When downtowns come alive again
SHELBY — If you’re thinking downtowns are dead, you haven’t been paying attention lately.
I recently got an earful of downtown success stories from some of North Carolina’s smaller cities and towns, where residents have worked hard for decades to bring life back to once-hollow downtowns.
The occasion was the annual North Carolina Main Street conference. The Main Street program, part of the N.C. Department of Commerce, has worked since 1980 to assist downtown revitalization efforts in communities of 50,000 people or less. The Small Town Main Street Program works with towns of up to 5,000.
A conference of some 500 people met in Shelby, 45 miles west of Charlotte, for the annual blend of awards ceremonies and success stories as well as pep talks and strategy tips. I came away eager to take a road trip to see just about every Main Street in North Carolina.
To be sure, not all downtowns have revived after the great retreat from downtowns started in the 1950s, gained steam in the 1960s and hit its heyday in the 1970s and ’80s. Across America, from large cities to small towns, downtown stores and businesses fled to suburban areas or went belly up. Efforts to bring people back were at best modestly successful. The worst efforts were ham-handed projects that caused even more damage.

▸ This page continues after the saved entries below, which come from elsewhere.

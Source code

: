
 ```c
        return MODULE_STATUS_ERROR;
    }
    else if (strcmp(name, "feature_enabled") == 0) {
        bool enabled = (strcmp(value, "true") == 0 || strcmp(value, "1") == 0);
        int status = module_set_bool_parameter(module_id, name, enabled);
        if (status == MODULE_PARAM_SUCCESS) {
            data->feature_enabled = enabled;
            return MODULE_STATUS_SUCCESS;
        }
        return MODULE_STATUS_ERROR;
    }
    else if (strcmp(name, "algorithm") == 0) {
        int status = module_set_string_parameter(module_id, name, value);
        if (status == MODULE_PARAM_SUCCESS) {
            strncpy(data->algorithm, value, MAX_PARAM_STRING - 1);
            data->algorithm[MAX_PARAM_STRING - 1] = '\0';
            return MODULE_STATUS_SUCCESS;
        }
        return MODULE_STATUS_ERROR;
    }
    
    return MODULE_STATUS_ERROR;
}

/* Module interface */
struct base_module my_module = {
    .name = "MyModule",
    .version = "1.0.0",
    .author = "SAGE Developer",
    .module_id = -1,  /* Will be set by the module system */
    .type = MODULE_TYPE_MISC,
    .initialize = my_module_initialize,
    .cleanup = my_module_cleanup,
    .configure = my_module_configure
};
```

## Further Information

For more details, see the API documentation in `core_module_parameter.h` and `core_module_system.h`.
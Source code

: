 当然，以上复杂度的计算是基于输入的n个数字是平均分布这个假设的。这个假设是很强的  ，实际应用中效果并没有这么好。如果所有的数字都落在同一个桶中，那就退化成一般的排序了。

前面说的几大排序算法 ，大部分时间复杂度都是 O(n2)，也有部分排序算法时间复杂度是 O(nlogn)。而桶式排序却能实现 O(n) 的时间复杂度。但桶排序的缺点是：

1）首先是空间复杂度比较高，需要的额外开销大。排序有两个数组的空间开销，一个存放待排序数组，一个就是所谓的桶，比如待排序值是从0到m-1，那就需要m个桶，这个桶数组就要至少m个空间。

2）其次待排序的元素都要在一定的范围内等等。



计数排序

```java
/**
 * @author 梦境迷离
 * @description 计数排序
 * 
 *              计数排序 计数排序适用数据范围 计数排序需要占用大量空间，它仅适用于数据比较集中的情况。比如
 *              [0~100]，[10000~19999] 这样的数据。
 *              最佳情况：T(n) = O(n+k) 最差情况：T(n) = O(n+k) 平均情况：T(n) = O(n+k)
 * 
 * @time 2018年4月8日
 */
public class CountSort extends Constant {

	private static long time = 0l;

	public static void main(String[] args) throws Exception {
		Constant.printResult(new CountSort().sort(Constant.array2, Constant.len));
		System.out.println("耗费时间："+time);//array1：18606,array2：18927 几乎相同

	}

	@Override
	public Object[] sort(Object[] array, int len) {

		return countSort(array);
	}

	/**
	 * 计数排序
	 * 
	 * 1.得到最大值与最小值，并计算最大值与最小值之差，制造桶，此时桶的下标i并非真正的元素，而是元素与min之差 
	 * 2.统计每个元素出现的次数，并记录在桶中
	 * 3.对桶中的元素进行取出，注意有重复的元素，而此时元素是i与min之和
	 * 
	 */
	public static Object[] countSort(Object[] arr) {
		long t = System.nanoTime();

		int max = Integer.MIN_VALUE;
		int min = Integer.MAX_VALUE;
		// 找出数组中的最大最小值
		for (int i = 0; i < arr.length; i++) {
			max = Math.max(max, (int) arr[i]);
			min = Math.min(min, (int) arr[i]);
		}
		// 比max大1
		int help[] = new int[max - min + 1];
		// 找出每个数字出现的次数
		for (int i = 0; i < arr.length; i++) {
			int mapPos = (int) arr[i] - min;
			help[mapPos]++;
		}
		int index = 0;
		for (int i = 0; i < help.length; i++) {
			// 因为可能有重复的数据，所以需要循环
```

Bigger cities with larger treasuries attempted larger projects – large office towers with wind-swept concrete plazas, convention centers and sports arenas. Rock Hill in the 1970s even put a roof over its Main Street to mimic enclosed shopping malls. (It was torn down in 1993.) Some ideas were short-lived fads, such as festival marketplaces. Charlotte built one – Cityfair – which opened in 1988 at College and Sixth streets and was imploded in 1999 for an office tower.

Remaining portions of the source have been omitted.